__Available records__.
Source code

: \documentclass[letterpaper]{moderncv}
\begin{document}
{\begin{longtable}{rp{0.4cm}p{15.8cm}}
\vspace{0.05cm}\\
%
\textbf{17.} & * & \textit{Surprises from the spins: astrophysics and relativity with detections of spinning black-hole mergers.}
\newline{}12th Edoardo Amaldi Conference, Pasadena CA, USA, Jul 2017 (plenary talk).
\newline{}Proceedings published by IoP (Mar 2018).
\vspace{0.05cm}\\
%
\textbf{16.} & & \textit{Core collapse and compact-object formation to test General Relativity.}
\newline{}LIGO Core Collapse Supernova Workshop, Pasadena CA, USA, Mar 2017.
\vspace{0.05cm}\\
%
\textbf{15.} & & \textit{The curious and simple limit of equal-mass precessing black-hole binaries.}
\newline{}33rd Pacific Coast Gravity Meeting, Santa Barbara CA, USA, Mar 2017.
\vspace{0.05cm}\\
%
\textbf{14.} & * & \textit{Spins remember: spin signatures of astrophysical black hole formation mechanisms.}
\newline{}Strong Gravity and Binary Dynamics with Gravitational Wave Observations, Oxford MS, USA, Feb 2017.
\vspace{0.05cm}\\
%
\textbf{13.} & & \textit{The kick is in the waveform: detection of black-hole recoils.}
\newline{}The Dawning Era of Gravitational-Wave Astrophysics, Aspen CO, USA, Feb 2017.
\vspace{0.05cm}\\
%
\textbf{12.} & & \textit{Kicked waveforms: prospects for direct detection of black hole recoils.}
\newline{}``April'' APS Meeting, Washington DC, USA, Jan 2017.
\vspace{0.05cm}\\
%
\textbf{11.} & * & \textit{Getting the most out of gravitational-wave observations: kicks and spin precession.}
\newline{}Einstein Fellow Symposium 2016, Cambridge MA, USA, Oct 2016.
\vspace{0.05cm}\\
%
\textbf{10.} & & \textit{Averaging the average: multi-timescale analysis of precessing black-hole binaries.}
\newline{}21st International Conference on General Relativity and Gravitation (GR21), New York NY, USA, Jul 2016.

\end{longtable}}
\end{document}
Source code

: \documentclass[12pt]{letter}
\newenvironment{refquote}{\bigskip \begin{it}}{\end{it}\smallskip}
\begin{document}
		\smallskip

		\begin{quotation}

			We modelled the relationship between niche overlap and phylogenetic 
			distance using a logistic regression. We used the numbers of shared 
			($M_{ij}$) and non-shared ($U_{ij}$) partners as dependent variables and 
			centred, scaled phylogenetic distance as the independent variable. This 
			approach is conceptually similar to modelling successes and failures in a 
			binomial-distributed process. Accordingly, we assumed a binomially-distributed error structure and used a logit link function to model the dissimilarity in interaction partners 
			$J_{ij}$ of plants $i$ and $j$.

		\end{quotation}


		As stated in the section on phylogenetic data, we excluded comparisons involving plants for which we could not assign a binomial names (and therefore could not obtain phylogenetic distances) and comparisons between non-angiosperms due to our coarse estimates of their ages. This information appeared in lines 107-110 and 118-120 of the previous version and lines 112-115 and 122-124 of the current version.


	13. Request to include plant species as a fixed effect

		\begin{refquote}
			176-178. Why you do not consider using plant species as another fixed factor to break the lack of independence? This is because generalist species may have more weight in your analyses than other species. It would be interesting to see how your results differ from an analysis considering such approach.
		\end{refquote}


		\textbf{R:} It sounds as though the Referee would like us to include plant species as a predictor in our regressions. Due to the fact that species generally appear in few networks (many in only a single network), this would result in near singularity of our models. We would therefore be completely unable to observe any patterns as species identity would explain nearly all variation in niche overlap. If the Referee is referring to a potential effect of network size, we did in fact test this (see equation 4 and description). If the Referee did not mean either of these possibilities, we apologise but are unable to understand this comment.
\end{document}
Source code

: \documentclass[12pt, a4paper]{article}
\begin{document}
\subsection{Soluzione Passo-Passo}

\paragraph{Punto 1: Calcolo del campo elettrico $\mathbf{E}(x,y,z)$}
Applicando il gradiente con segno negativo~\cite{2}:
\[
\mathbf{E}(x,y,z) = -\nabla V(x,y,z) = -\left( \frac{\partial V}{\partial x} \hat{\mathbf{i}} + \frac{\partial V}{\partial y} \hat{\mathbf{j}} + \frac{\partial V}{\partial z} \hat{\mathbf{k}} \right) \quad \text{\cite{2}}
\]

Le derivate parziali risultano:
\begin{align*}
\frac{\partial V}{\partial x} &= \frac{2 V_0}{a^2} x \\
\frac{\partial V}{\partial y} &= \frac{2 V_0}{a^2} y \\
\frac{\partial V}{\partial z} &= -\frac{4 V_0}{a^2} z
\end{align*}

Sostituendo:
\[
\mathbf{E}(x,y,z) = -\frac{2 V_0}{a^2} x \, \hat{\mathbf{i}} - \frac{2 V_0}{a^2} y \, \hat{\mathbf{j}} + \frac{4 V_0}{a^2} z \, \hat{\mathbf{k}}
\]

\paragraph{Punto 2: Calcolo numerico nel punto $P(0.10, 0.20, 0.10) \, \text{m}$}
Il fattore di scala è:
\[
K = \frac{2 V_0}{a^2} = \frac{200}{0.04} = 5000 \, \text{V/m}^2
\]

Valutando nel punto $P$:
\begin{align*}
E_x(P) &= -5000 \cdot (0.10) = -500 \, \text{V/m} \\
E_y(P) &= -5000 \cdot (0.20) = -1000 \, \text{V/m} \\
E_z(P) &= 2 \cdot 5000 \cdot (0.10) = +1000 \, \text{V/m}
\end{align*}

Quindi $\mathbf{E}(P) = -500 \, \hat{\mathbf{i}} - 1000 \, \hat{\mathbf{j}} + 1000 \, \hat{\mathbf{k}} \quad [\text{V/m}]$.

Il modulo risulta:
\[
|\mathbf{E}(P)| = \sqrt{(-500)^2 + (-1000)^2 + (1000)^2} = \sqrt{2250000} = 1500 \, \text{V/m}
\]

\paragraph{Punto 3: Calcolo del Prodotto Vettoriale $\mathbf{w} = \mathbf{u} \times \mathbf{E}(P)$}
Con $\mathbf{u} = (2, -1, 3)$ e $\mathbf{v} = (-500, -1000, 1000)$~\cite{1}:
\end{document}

__Task requirements__.
Reproduce every line of the material above that has the string "paragraph".

__Solution__.
\paragraph{Punto 1: Calcolo del campo elettrico $\mathbf{E}(x,y,z)$}
\paragraph{Punto 2: Calcolo numerico nel punto $P(0.10, 0.20, 0.10) \, \text{m}$}
\paragraph{Punto 3: Calcolo del Prodotto Vettoriale $\mathbf{w} = \mathbf{u} \times \mathbf{E}(P)$}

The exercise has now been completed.